6.3 HETEROCEDASTICIDADE

Quando as variâncias entre os grupos NÃO são iguais, a ANOVA clássica NÃO deve ser usada. A extensão correta é ANOVA de Welch (não assume variâncias iguais).

7 EXERCÍCIO

Considere a base de dados que consta no arquivo lettuce.xlsx. Essa base de dados está disponível no repositório do grupo statOmics e contém informações de um experimento com alfaces submetidas a diferentes condições de cultivo. Cada observação representa uma planta individual, e as variáveis registradas são:

treatment: indica o tratamento experimental aplicado (com quatro níveis diferentes) freshweight, que representa o peso fresco (em gramas) da planta.

Essa base é especialmente útil para análises de variância (ANOVA), pois permite investigar se as médias dos pesos diferem significativamente entre os tratamentos.

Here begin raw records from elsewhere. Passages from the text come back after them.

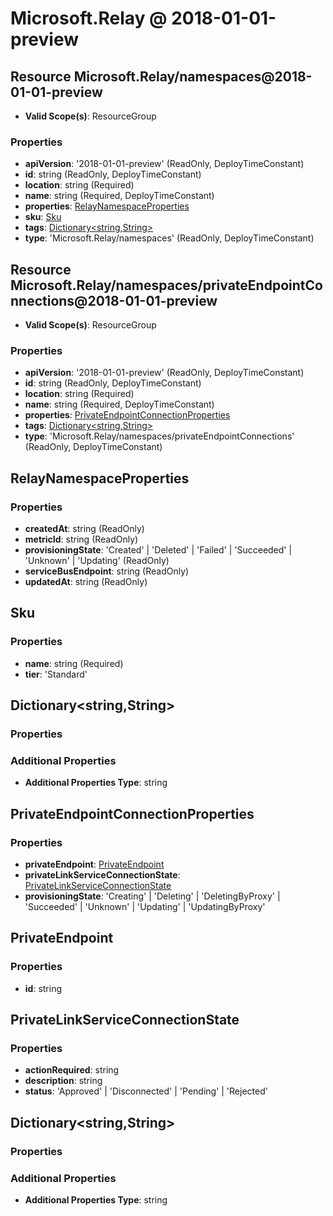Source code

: # Microsoft.Relay @ 2018-01-01-preview

## Resource Microsoft.Relay/namespaces@2018-01-01-preview
* **Valid Scope(s)**: ResourceGroup
### Properties
* **apiVersion**: '2018-01-01-preview' (ReadOnly, DeployTimeConstant)
* **id**: string (ReadOnly, DeployTimeConstant)
* **location**: string (Required)
* **name**: string (Required, DeployTimeConstant)
* **properties**: [RelayNamespaceProperties](#relaynamespaceproperties)
* **sku**: [Sku](#sku)
* **tags**: [Dictionary<string,String>](#dictionarystringstring)
* **type**: 'Microsoft.Relay/namespaces' (ReadOnly, DeployTimeConstant)

## Resource Microsoft.Relay/namespaces/privateEndpointConnections@2018-01-01-preview
* **Valid Scope(s)**: ResourceGroup
### Properties
* **apiVersion**: '2018-01-01-preview' (ReadOnly, DeployTimeConstant)
* **id**: string (ReadOnly, DeployTimeConstant)
* **location**: string (Required)
* **name**: string (Required, DeployTimeConstant)
* **properties**: [PrivateEndpointConnectionProperties](#privateendpointconnectionproperties)
* **tags**: [Dictionary<string,String>](#dictionarystringstring)
* **type**: 'Microsoft.Relay/namespaces/privateEndpointConnections' (ReadOnly, DeployTimeConstant)

## RelayNamespaceProperties
### Properties
* **createdAt**: string (ReadOnly)
* **metricId**: string (ReadOnly)
* **provisioningState**: 'Created' | 'Deleted' | 'Failed' | 'Succeeded' | 'Unknown' | 'Updating' (ReadOnly)
* **serviceBusEndpoint**: string (ReadOnly)
* **updatedAt**: string (ReadOnly)

## Sku
### Properties
* **name**: string (Required)
* **tier**: 'Standard'

## Dictionary<string,String>
### Properties
### Additional Properties
* **Additional Properties Type**: string

## PrivateEndpointConnectionProperties
### Properties
* **privateEndpoint**: [PrivateEndpoint](#privateendpoint)
* **privateLinkServiceConnectionState**: [PrivateLinkServiceConnectionState](#privatelinkserviceconnectionstate)
* **provisioningState**: 'Creating' | 'Deleting' | 'DeletingByProxy' | 'Succeeded' | 'Unknown' | 'Updating' | 'UpdatingByProxy'

## PrivateEndpoint
### Properties
* **id**: string

## PrivateLinkServiceConnectionState
### Properties
* **actionRequired**: string
* **description**: string
* **status**: 'Approved' | 'Disconnected' | 'Pending' | 'Rejected'

## Dictionary<string,String>
### Properties
### Additional Properties
* **Additional Properties Type**: string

Por ser um experimento real com estrutura simples, ela é ideal para introduzir conceitos como homogeneidade de variâncias, normalidade dos resíduos e comparações múltiplas.

1- Leia a base de dados.

2- Faça uma análise descritiva dos dados.

3- Investigue a normalidade dos grupos com respeito à variável freshweight.

4- Investigue a homocedasticidade.

5- Efetua a análise de variância e, se necessário, recorra a utilização de testes de comparação múltipla.